**HOW TO COMPLETE THIS TASK**
Could you write out every record below exactly, leaving the pictures out?

**AVAILABLE DATA**

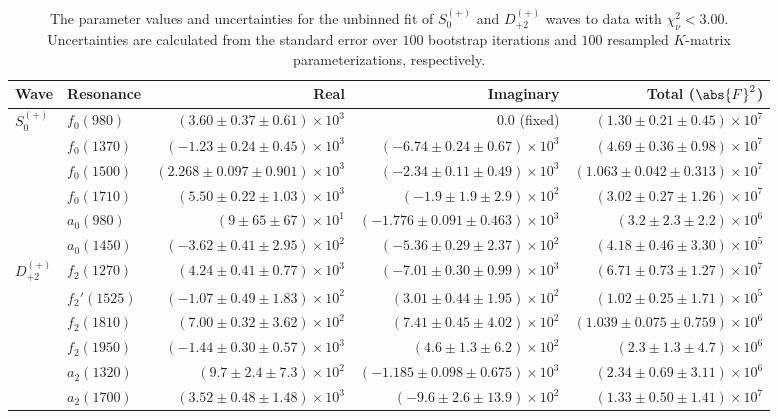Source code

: \begin{table}[ht]
    \begin{center}
        \begin{tabular}{llrrr}\toprule
        Wave & Resonance & Real & Imaginary & Total ($\abs{F}^2$) \\\midrule
$S_{0}^{(+)}$ & $f_{0}(980)$ & $(3.60 \pm 0.37 \pm 0.61) \times 10^{3}$ & $0.0$ (fixed) & $(1.30 \pm 0.21 \pm 0.45) \times 10^{7}$ \\
 & $f_{0}(1370)$ & $(-1.23 \pm 0.24 \pm 0.45) \times 10^{3}$ & $(-6.74 \pm 0.24 \pm 0.67) \times 10^{3}$ & $(4.69 \pm 0.36 \pm 0.98) \times 10^{7}$ \\
 & $f_{0}(1500)$ & $(2.268 \pm 0.097 \pm 0.901) \times 10^{3}$ & $(-2.34 \pm 0.11 \pm 0.49) \times 10^{3}$ & $(1.063 \pm 0.042 \pm 0.313) \times 10^{7}$ \\
 & $f_{0}(1710)$ & $(5.50 \pm 0.22 \pm 1.03) \times 10^{3}$ & $(-1.9 \pm 1.9 \pm 2.9) \times 10^{2}$ & $(3.02 \pm 0.27 \pm 1.26) \times 10^{7}$ \\
 & $a_{0}(980)$ & $(9 \pm 65 \pm 67) \times 10^{1}$ & $(-1.776 \pm 0.091 \pm 0.463) \times 10^{3}$ & $(3.2 \pm 2.3 \pm 2.2) \times 10^{6}$ \\
 & $a_{0}(1450)$ & $(-3.62 \pm 0.41 \pm 2.95) \times 10^{2}$ & $(-5.36 \pm 0.29 \pm 2.37) \times 10^{2}$ & $(4.18 \pm 0.46 \pm 3.30) \times 10^{5}$ \\
$D_{+2}^{(+)}$ & $f_{2}(1270)$ & $(4.24 \pm 0.41 \pm 0.77) \times 10^{3}$ & $(-7.01 \pm 0.30 \pm 0.99) \times 10^{3}$ & $(6.71 \pm 0.73 \pm 1.27) \times 10^{7}$ \\
 & $f_{2}'(1525)$ & $(-1.07 \pm 0.49 \pm 1.83) \times 10^{2}$ & $(3.01 \pm 0.44 \pm 1.95) \times 10^{2}$ & $(1.02 \pm 0.25 \pm 1.71) \times 10^{5}$ \\
 & $f_{2}(1810)$ & $(7.00 \pm 0.32 \pm 3.62) \times 10^{2}$ & $(7.41 \pm 0.45 \pm 4.02) \times 10^{2}$ & $(1.039 \pm 0.075 \pm 0.759) \times 10^{6}$ \\
 & $f_{2}(1950)$ & $(-1.44 \pm 0.30 \pm 0.57) \times 10^{3}$ & $(4.6 \pm 1.3 \pm 6.2) \times 10^{2}$ & $(2.3 \pm 1.3 \pm 4.7) \times 10^{6}$ \\
 & $a_{2}(1320)$ & $(9.7 \pm 2.4 \pm 7.3) \times 10^{2}$ & $(-1.185 \pm 0.098 \pm 0.675) \times 10^{3}$ & $(2.34 \pm 0.69 \pm 3.11) \times 10^{6}$ \\
 & $a_{2}(1700)$ & $(3.52 \pm 0.48 \pm 1.48) \times 10^{3}$ & $(-9.6 \pm 2.6 \pm 13.9) \times 10^{2}$ & $(1.33 \pm 0.50 \pm 1.41) \times 10^{7}$ \\\bottomrule
        \end{tabular}
    \caption{The parameter values and uncertainties for the unbinned fit of $S_{0}^{(+)}$ and $D_{+2}^{(+)}$ waves to data with $\chi^2_\nu < 3.00$. Uncertainties are calculated from the standard error over $100$ bootstrap iterations and $100$ resampled $K$-matrix parameterizations, respectively.}\label{tab:unbinned-fit-chisqdof-3.0-resampled-Sp0p-Dp2p}
    \end{center}
\end{table}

**REPLY**
Source code

: \begin{table}[ht]
    \begin{center}
        \begin{tabular}{llrrr}\toprule
        Wave & Resonance & Real & Imaginary & Total ($\abs{F}^2$) \\\midrule
$S_{0}^{(+)}$ & $f_{0}(980)$ & $(3.60 \pm 0.37 \pm 0.61) \times 10^{3}$ & $0.0$ (fixed) & $(1.30 \pm 0.21 \pm 0.45) \times 10^{7}$ \\
 & $f_{0}(1370)$ & $(-1.23 \pm 0.24 \pm 0.45) \times 10^{3}$ & $(-6.74 \pm 0.24 \pm 0.67) \times 10^{3}$ & $(4.69 \pm 0.36 \pm 0.98) \times 10^{7}$ \\
 & $f_{0}(1500)$ & $(2.268 \pm 0.097 \pm 0.901) \times 10^{3}$ & $(-2.34 \pm 0.11 \pm 0.49) \times 10^{3}$ & $(1.063 \pm 0.042 \pm 0.313) \times 10^{7}$ \\
 & $f_{0}(1710)$ & $(5.50 \pm 0.22 \pm 1.03) \times 10^{3}$ & $(-1.9 \pm 1.9 \pm 2.9) \times 10^{2}$ & $(3.02 \pm 0.27 \pm 1.26) \times 10^{7}$ \\
 & $a_{0}(980)$ & $(9 \pm 65 \pm 67) \times 10^{1}$ & $(-1.776 \pm 0.091 \pm 0.463) \times 10^{3}$ & $(3.2 \pm 2.3 \pm 2.2) \times 10^{6}$ \\
 & $a_{0}(1450)$ & $(-3.62 \pm 0.41 \pm 2.95) \times 10^{2}$ & $(-5.36 \pm 0.29 \pm 2.37) \times 10^{2}$ & $(4.18 \pm 0.46 \pm 3.30) \times 10^{5}$ \\
$D_{+2}^{(+)}$ & $f_{2}(1270)$ & $(4.24 \pm 0.41 \pm 0.77) \times 10^{3}$ & $(-7.01 \pm 0.30 \pm 0.99) \times 10^{3}$ & $(6.71 \pm 0.73 \pm 1.27) \times 10^{7}$ \\
 & $f_{2}'(1525)$ & $(-1.07 \pm 0.49 \pm 1.83) \times 10^{2}$ & $(3.01 \pm 0.44 \pm 1.95) \times 10^{2}$ & $(1.02 \pm 0.25 \pm 1.71) \times 10^{5}$ \\
 & $f_{2}(1810)$ & $(7.00 \pm 0.32 \pm 3.62) \times 10^{2}$ & $(7.41 \pm 0.45 \pm 4.02) \times 10^{2}$ & $(1.039 \pm 0.075 \pm 0.759) \times 10^{6}$ \\
 & $f_{2}(1950)$ & $(-1.44 \pm 0.30 \pm 0.57) \times 10^{3}$ & $(4.6 \pm 1.3 \pm 6.2) \times 10^{2}$ & $(2.3 \pm 1.3 \pm 4.7) \times 10^{6}$ \\
 & $a_{2}(1320)$ & $(9.7 \pm 2.4 \pm 7.3) \times 10^{2}$ & $(-1.185 \pm 0.098 \pm 0.675) \times 10^{3}$ & $(2.34 \pm 0.69 \pm 3.11) \times 10^{6}$ \\
 & $a_{2}(1700)$ & $(3.52 \pm 0.48 \pm 1.48) \times 10^{3}$ & $(-9.6 \pm 2.6 \pm 13.9) \times 10^{2}$ & $(1.33 \pm 0.50 \pm 1.41) \times 10^{7}$ \\\bottomrule
        \end{tabular}
    \caption{The parameter values and uncertainties for the unbinned fit of $S_{0}^{(+)}$ and $D_{+2}^{(+)}$ waves to data with $\chi^2_\nu < 3.00$. Uncertainties are calculated from the standard error over $100$ bootstrap iterations and $100$ resampled $K$-matrix parameterizations, respectively.}\label{tab:unbinned-fit-chisqdof-3.0-resampled-Sp0p-Dp2p}
    \end{center}
\end{table}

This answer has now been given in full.